Rosemary DiCarlo, the Director of UN Political Affairs, said the Security Council on Monday that Tehran’s nuclear program issues could continue to be resolved “as long as the Secretary-General believes that the JCPOA represents the best available option.”
In order for the agreement to continue, Guterres emphasized that the U.S. must also lift or waive its sanctions and prolong exemptions pertaining to the trading of oil with Iran.
DiCarlo said the adoption of the JCPOA “just over eight years ago was rightly and universally hailed as a historic breakthrough. Today, the hope the deal engendered has greatly diminished.”
She promised that the UN will “continue to urge the participants to exercise maximum restraint and to exhaust all available diplomatic avenues in order to restore the JCPOA. Indeed, the fate of the players is in their hands.”
Furthermore, DiCarlo stated that the deal’s success or failure, “especially at this extremely dangerous juncture in global peace and security, matters to all of us.”
She also pleaded with Iran to undo the actions it had done in reaction to the U.S. breaching the terms of the agreement.

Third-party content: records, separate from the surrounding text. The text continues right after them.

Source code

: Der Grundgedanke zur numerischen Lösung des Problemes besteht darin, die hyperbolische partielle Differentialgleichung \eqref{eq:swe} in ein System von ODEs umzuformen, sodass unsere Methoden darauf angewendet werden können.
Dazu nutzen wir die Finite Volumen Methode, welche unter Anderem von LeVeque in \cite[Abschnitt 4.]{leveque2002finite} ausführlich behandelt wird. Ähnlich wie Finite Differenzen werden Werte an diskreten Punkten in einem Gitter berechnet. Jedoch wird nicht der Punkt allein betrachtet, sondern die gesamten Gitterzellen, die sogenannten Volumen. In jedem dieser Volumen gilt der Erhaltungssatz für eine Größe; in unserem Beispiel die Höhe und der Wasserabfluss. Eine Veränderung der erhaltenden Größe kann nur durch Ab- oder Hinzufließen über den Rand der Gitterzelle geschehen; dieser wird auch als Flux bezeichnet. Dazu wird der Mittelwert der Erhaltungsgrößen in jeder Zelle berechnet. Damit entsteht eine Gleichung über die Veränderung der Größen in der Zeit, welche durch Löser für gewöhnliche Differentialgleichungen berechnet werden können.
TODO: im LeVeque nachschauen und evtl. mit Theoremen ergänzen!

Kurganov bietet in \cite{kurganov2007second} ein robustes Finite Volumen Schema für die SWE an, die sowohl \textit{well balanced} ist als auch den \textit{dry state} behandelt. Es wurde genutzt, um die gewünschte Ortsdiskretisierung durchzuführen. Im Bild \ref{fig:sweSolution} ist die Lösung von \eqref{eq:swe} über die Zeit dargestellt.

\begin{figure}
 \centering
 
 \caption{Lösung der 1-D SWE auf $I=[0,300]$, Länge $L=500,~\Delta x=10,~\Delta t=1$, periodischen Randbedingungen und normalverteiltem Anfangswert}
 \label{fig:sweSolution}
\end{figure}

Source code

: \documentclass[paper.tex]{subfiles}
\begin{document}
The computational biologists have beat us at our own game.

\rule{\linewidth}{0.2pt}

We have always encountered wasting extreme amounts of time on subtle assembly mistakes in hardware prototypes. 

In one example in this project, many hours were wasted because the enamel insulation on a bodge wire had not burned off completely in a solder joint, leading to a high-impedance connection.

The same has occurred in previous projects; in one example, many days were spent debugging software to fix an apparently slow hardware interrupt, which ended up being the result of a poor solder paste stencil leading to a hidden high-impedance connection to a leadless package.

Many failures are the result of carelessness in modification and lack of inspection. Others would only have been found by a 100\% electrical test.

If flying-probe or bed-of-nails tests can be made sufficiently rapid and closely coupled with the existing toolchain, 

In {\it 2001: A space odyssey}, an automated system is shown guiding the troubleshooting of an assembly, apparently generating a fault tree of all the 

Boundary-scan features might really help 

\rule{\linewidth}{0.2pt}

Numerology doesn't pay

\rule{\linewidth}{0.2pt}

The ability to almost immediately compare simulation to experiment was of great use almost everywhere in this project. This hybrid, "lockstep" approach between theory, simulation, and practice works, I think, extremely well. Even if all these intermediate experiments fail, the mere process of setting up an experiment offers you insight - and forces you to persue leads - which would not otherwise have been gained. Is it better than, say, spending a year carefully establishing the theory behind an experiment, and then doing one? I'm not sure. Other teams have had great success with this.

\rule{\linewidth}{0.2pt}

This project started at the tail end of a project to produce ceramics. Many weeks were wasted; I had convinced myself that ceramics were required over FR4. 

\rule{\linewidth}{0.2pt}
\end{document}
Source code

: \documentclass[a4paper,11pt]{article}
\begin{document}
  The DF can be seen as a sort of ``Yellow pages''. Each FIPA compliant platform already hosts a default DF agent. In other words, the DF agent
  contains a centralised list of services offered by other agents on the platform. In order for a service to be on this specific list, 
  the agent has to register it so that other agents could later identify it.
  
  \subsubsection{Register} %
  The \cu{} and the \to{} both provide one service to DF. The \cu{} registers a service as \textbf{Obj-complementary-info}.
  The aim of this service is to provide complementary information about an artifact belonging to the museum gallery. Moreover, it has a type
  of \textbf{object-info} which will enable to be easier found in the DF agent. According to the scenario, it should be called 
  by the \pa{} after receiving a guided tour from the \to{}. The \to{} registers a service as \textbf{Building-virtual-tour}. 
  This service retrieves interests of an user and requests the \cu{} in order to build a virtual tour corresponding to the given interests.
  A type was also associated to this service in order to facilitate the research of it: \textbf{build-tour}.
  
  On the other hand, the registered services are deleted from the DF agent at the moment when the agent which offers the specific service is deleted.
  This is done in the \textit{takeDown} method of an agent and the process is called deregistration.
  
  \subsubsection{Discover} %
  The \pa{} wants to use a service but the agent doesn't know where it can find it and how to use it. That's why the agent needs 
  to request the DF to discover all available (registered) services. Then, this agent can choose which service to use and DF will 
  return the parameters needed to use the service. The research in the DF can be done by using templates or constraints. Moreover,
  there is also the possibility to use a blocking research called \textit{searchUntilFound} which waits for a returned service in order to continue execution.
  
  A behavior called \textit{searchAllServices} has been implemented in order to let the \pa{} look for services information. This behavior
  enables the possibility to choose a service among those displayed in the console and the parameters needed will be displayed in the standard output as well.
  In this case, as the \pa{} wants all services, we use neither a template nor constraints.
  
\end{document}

Iran began to take “remedial measures,” or reducing its commitments under the JCPOA, in May 2019, a year after the U.S. unilaterally withdrew from it. This was in response to the European parties to the deal, France, Germany, and Britain, failing to uphold the terms of the deal by resisting the U.S.’s unilateral sanctions.
Tehran has begun to progressively eliminate a JCPOA-imposed limit on its nuclear operations at bimonthly intervals.
Iran also stated at the time that if the Iranian economy was safeguarded from sanctions, it would reverse its nuclear decision.
Vasily Nebenzya, the Russian Permanent Representative to the UN, countered claims made by the U.S. and its Western allies that Moscow and Tehran had sent military hardware to one another in defiance of UN Security Council Resolution 2231, which supported the JCPOA.
He was reacting to allegations—which both nations have vehemently refuted—that Iran had given Russia drones to use in the conflict in Ukraine.
“There were and could not be any deliveries in circumvention of the requirements of Security Council Resolution 2231. No credible evidence to the contrary was provided, nor was there any evidence that the debris presented by the Americans and the British was collected in Ukraine,” he said.
The U.S. National Security Advisor, Jake Sullivan, first made the allegations in July 2022.
He claimed that Washington had received “information” suggesting that the Islamic Republic was getting ready to give Russia “up to several hundred drones, including weapons-capable UAVs on an expedited timeline to use in the conflict.”
Nebenzya further stated that Iran’s return to compliance with the JCPOA conditions on its nuclear program is only conceivable if Western nations take the necessary actions.
“We must not forget that Iran’s return to carrying out its suspended voluntary responsibilities to limit its nuclear energy program will need coordinated moves by the Western parties in the deal and the United States, whose activities have contributed to the current predicament,” Nebenzya said in a statement.
He reiterated that Russia sees no alternative to the JCPOA and that resuming the agreement is critical for world security.